A similar approach is taken by Bloomberg whose January 6 piece, “Winter Heat Wave Offers Reprieve from the Energy Crunch — For Now”, also strikes an upbeat tone, describing the warm weather in Europe, China and Japan as “a reprieve after months of worries that the energy crisis would leave thousands with insufficient heat.”

Although Bloomberg does a better job of balancing their take by quoting Bob Henson, a meteorologist with Yale Climate Connections and the author of the Thinking Person’s Guide to Climate Change, who explains that: “This winter’s mild spells will clearly help Europe get through a war-related energy crunch […] but at the same climate has also raised the odds of horrific European wildfires like those that struck last summer. We can’t pick and choose from the many downsides and the occasional upside of a changing climate.”

Most media feel the heat

The overwhelming majority of articles on the unfolding heatwave have, in fairness, seen past the potential positive short term implications for Europe’s energy crisis, recognising and emphasizing the climate implications that the extreme weather will have.

In European media a lot of the focus revolved around the implications that the heatwave is having for snow and ice cover and therefore ski resorts and local mountain economies.
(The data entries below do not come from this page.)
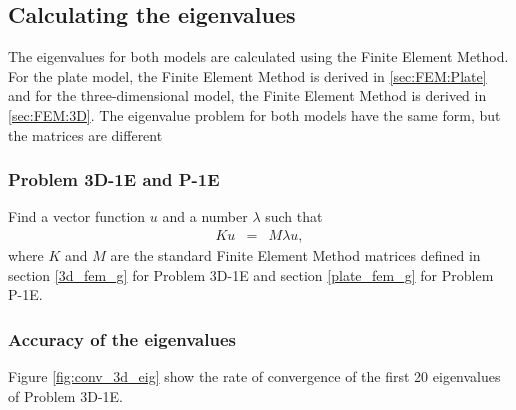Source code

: \documentclass[../../main.tex]{subfiles}
\begin{document}
\begin{figure}[h!]
{{\begin{minipage}[b]{0.8\linewidth}
				
			\end{minipage}
		}
	}
\end{figure}
\FloatBarrier

\subsection{Calculating the eigenvalues}
The eigenvalues for both models are calculated using the Finite Element Method. For the plate model, the Finite Element Method is derived in \ref{sec:FEM:Plate} and for the three-dimensional model, the Finite Element Method is derived in \ref{sec:FEM:3D}. The eigenvalue problem for both models have the same form, but the matrices are different

\subsubsection{Problem 3D-1E and P-1E}
Find a vector function $u$ and a number $\lambda$ such that
\begin{eqnarray}
	K{u} & = & M\lambda{u}, 
\end{eqnarray} where $K$ and $M$ are the standard Finite Element Method matrices defined in section \ref{3d_fem_g} for Problem 3D-1E and section \ref{plate_fem_g} for Problem P-1E.

\subsubsection{Accuracy of the eigenvalues}
Figure \ref{fig:conv_3d_eig} show the rate of convergence of the first 20 eigenvalues of Problem 3D-1E. 
\end{document}
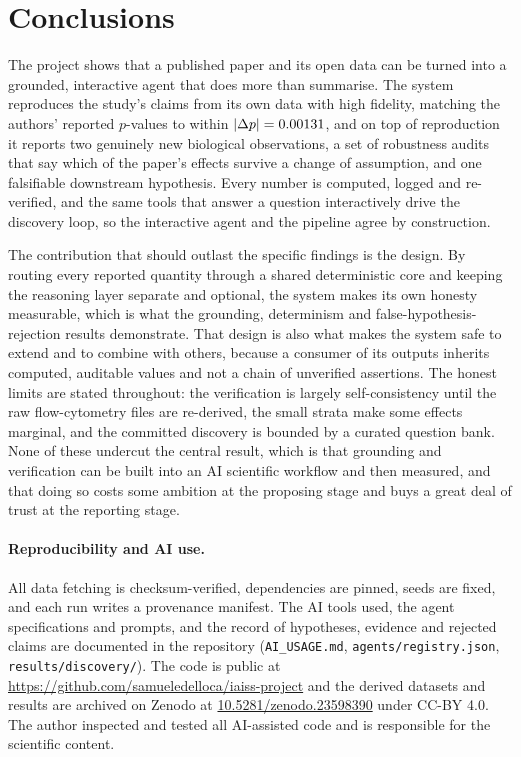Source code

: \documentclass[11pt]{article}
\begin{document}
\section{Conclusions}
The project shows that a published paper and its open data can be turned into a grounded, interactive
agent that does more than summarise. The system reproduces the study's claims from its own data with
high fidelity, matching the authors' reported $p$-values to within $|\Delta p|=\FidelityMaxDiff{}$,
and on top of reproduction it reports two genuinely new biological observations, a set of robustness
audits that say which of the paper's effects survive a change of assumption, and one falsifiable
downstream hypothesis. Every number is computed, logged and re-verified, and the same tools that
answer a question interactively drive the discovery loop, so the interactive agent and the pipeline
agree by construction.

The contribution that should outlast the specific findings is the design. By routing every reported
quantity through a shared deterministic core and keeping the reasoning layer separate and optional,
the system makes its own honesty measurable, which is what the grounding, determinism and
false-hypothesis-rejection results demonstrate. That design is also what makes the system safe to
extend and to combine with others, because a consumer of its outputs inherits computed, auditable
values and not a chain of unverified assertions. The honest limits are stated throughout: the
verification is largely self-consistency until the raw flow-cytometry files are re-derived, the small
strata make some effects marginal, and the committed discovery is bounded by a curated question bank.
None of these undercut the central result, which is that grounding and verification can be built into
an AI scientific workflow and then measured, and that doing so costs some ambition at the proposing
stage and buys a great deal of trust at the reporting stage.

\paragraph{Reproducibility and AI use.}
All data fetching is checksum-verified, dependencies are pinned, seeds are fixed, and each run
writes a provenance manifest. The AI tools used, the agent specifications and prompts, and the
record of hypotheses, evidence and rejected claims are documented in the repository
(\texttt{AI\_USAGE.md}, \texttt{agents/registry.json}, \texttt{results/discovery/}). The code is
public at \url{https://github.com/samueledelloca/iaiss-project} and the derived datasets and results
are archived on Zenodo at \href{https://doi.org/10.5281/zenodo.23598390}{10.5281/zenodo.23598390}
under CC-BY 4.0. The author
inspected and tested all AI-assisted code and is responsible for the scientific content.
\end{document}
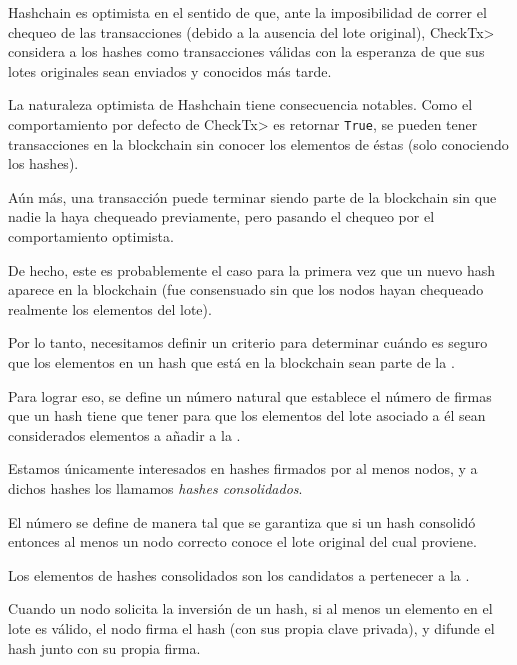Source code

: %
Hashchain es optimista en el sentido de que, ante la imposibilidad de correr el chequeo
de las transacciones (debido a la ausencia del lote original), \<CheckTx> considera a los
hashes como transacciones válidas con la esperanza de que sus lotes originales sean enviados
y conocidos más tarde. 

%
La naturaleza optimista de Hashchain tiene consecuencia notables.
%
Como el comportamiento por defecto de  \<CheckTx> es retornar \texttt{True},
se pueden tener transacciones en la blockchain sin conocer los elementos de éstas
(solo conociendo los hashes).

%
Aún más, una transacción puede terminar siendo parte de la blockchain sin que nadie
la haya chequeado previamente, pero pasando el chequeo por el comportamiento optimista.
%

De hecho, este es probablemente el caso para la primera vez que un nuevo hash aparece
en la blockchain (fue consensuado sin que los nodos hayan chequeado realmente los elementos
del lote).

%

Por lo tanto, necesitamos definir un criterio para determinar cuándo es seguro
que los elementos en un hash que está en la blockchain sean parte de la \setchain.

%
Para lograr eso, se define un número natural \SPH que establece
el número de firmas que un hash tiene que tener para que los elementos del lote asociado a él
sean considerados elementos a añadir a la \setchain.

%
Estamos únicamente interesados en hashes firmados por al menos \SPH
nodos, y a dichos hashes los llamamos \textit{hashes consolidados}.

El número \SPH se define de manera tal que se garantiza que si un hash
consolidó entonces al menos un nodo correcto conoce el lote original del cual proviene.

%
Los elementos de hashes consolidados son los candidatos a pertenecer a la \setchain.

%
Cuando un nodo solicita la inversión de un hash, si al menos un elemento en el lote
es válido, el nodo firma el hash (con sus propia clave privada), y difunde el hash junto
con su propia firma.

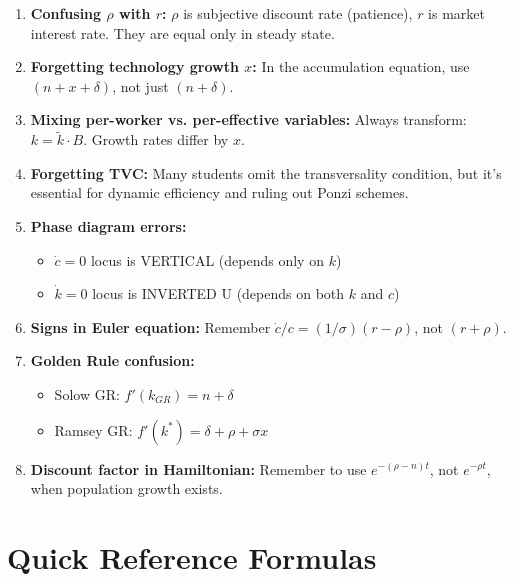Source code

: \documentclass[a4paper,11pt]{article}
\newcommand{\ktilde}{\tilde{k}}
\begin{document}
\begin{enumerate}
    \item \textbf{Confusing $\rho$ with $r$:} $\rho$ is subjective discount rate (patience), $r$ is market interest rate. They are equal only in steady state.
    
    \item \textbf{Forgetting technology growth $x$:} In the accumulation equation, use $(n + x + \delta)$, not just $(n + \delta)$.
    
    \item \textbf{Mixing per-worker vs. per-effective variables:} Always transform: $k = \ktilde \cdot B$. Growth rates differ by $x$.
    
    \item \textbf{Forgetting TVC:} Many students omit the transversality condition, but it's essential for dynamic efficiency and ruling out Ponzi schemes.
    
    \item \textbf{Phase diagram errors:}
        \begin{itemize}
            \item $\dot{c} = 0$ locus is VERTICAL (depends only on $k$)
            \item $\dot{k} = 0$ locus is INVERTED U (depends on both $k$ and $c$)
        \end{itemize}
    
    \item \textbf{Signs in Euler equation:} Remember $\dot{c}/c = (1/\sigma)(r - \rho)$, not $(r + \rho)$.
    
    \item \textbf{Golden Rule confusion:}
        \begin{itemize}
            \item Solow GR: $f'(k_{GR}) = n + \delta$
            \item Ramsey GR: $f'(k^*) = \delta + \rho + \sigma x$
        \end{itemize}
    
    \item \textbf{Discount factor in Hamiltonian:} Remember to use $e^{-(\rho-n)t}$, not $e^{-\rho t}$, when population growth exists.
\end{enumerate}

\section{Quick Reference Formulas}
\end{document}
Numerous papers feature images of isolated white tongues snaking their way down grassy slopes, a sorry reminder of the past glories of ski resorts across the alps, that today rely increasingly on artificial snow to keep the tourism industry afloat.

In the UK the Daily Mail, Independent, Guardian and BBC all featured coverage of the impact of the heatwave on ski resorts across the Alps and all featured strong language of “crisis”, “record-breaking heat”, “most extreme”, as well as referencing the wider context: “Yet the heatwave should alarm us all. Though it may have been less punitive to experience than last summer’s record temperatures, which led to thousands of deaths, it has spread across many more countries,” writes The Guardian.
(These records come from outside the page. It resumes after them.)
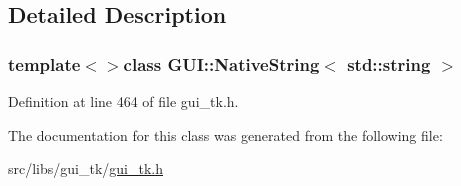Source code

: \subsection{Detailed Description}
\subsubsection*{template$<$$>$class G\-U\-I\-::\-Native\-String$<$ std\-::string $>$}



Definition at line 464 of file gui\-\_\-tk.\-h.



The documentation for this class was generated from the following file\-:\begin{DoxyCompactItemize}
\item 
src/libs/gui\-\_\-tk/\hyperlink{gui__tk_8h}{gui\-\_\-tk.\-h}\end{DoxyCompactItemize}
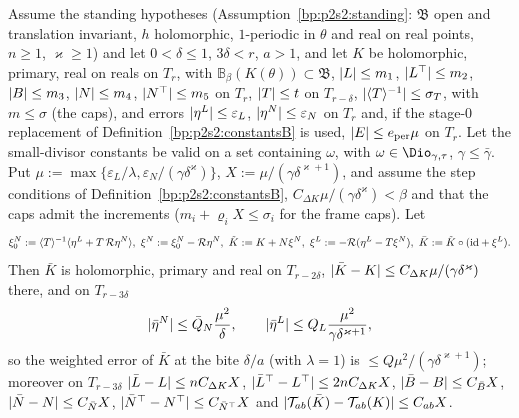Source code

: \begin{proposition}\label{bp:p2s2:step}
Assume the standing hypotheses (Assumption~\ref{bp:p2s2:standing}: $\mathfrak B$ open and translation invariant, $h$ holomorphic, $1$-periodic
in $\theta$ and real on real points, $n\ge1$, $\varkappa\ge1$) and let $0<\delta\le1$, $3\delta<r$, $a>1$, and let $K$ be holomorphic, primary, real on
reals on $T_r$, with $\mathbb B_\beta(K(\theta))\subset\mathfrak B$, $\abs L\le m_1$, $\abs{L^\top}\le m_2$, $\abs B\le m_3$, $\abs N\le m_4$, $\abs{N^\top}\le m_5$ on
$T_r$, $\abs T\le t$ on $T_{r-\delta}$, $\abs{\avg T^{-1}}\le\sigma_T$, with $m\le\sigma$ (the caps), and errors $\abs{\eta^L}\le\varepsilon_L$,
$\abs{\eta^N}\le\varepsilon_N$ on $T_r$ and, if the stage-$0$ replacement of Definition~\ref{bp:p2s2:constantsB} is used, $\abs E\le e_{\mathrm{per}}\mu$ on $T_r$. Let
the small-divisor constants be valid on a set containing $\omega$, with $\omega\in\Dio_{\gamma,\tau}$,
$\gamma\le\bar\gamma$. Put $\mu:=\max\{\varepsilon_L/\lambda,\varepsilon_N/(\gamma\delta^\varkappa)\}$, $X:=\mu/(\gamma\delta^{\varkappa+1})$, and assume the step conditions of
Definition~\ref{bp:p2s2:constantsB}, $C_{\Delta K}\mu/(\gamma\delta^\varkappa)<\beta$ and that the caps admit the increments ($m_i+\varrho_iX\le\sigma_i$ for the
frame caps). Let
\[
\xi^N_0:=\avg T^{-1}\avg{\eta^L+T\,\mathcal R\eta^N},\ \xi^N:=\xi^N_0-\mathcal R\eta^N,\ \tilde K:=K+N\xi^N,\ \xi^L:=-\mathcal R(\eta^L-T\xi^N),\ \bar K:=\tilde K\circ(\mathrm{id}+\xi^L).
\]
Then $\bar K$ is holomorphic, primary and real on $T_{r-2\delta}$, $\abs{\bar K-K}\le C_{\Delta K}\mu/(\gamma\delta^\varkappa)$ there, and on $T_{r-3\delta}$
\[
\abs{\bar\eta^N}\le\bar Q_N\frac{\mu^2}\delta,\qquad\abs{\bar\eta^L}\le Q_L\frac{\mu^2}{\gamma\delta^{\varkappa+1}},
\]
so the weighted error of $\bar K$ at the bite $\delta/a$ (with $\lambda=1$) is $\le Q\mu^2/(\gamma\delta^{\varkappa+1})$; moreover on $T_{r-3\delta}$
$\abs{\bar L-L}\le nC_{\Delta K}X$, $\abs{\bar L^\top-L^\top}\le2nC_{\Delta K}X$, $\abs{\bar B-B}\le C_{\bar B}X$, $\abs{\bar N-N}\le C_{\bar N}X$, $\abs{\bar N^\top-N^\top}\le C_{\bar N^\top}X$
and $\abs{\mathcal T_{ab}(\bar K)-\mathcal T_{ab}(K)}\le C_{ab}X$.
\end{proposition}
On mainland Europe coverage followed a similar trend with canceled World Cup ski races also taking many of the headlines as the hot weather forced numerous events in Germany, France and Switzerland to be postponed due to unsuitable weather conditions. Many of the articles make the link between the warm weather and man-made climate change and how low-altitude ski resorts will increasingly have to rely on expensive snowmaking to survive.

In one of the most sobering summaries of the current state of Europe’s 30-plus billion USD ski industry, Time magazine writes that: “by the end of this century, warns the Institute for Snow and Avalanche Research, only resorts above 2,500 meters will get enough natural snow to stay in business. Even at the Swiss resort of Davos, where the annual meeting of the World Economic Forum begins on January 16, snowpack remains meagre on the lower slopes.”

Yet the concern is not just limited to snow and tourism. Climatologists on Twitter were also unanimous in their reporting of the heatwave as a potentially shedwater moment. “One of the most severe winter heatwaves in Europe’s modern history visualized over the last 2 days,” meteorologist  Nahel Belgherze said in his tweet. “Hundreds of monthly warm temperature records were broken all over the continent. This is exactly the kind of very abnormal event that is progressively rewriting global climatology.”

The heatwave currently hitting Europe is also not an isolated event. At the same time heatwaves are running through Australasia, South Africa and South America, with widespread consequences such as wildfires, drought and impacts on human health and local media outlets using correspondingly dire language to describe the events.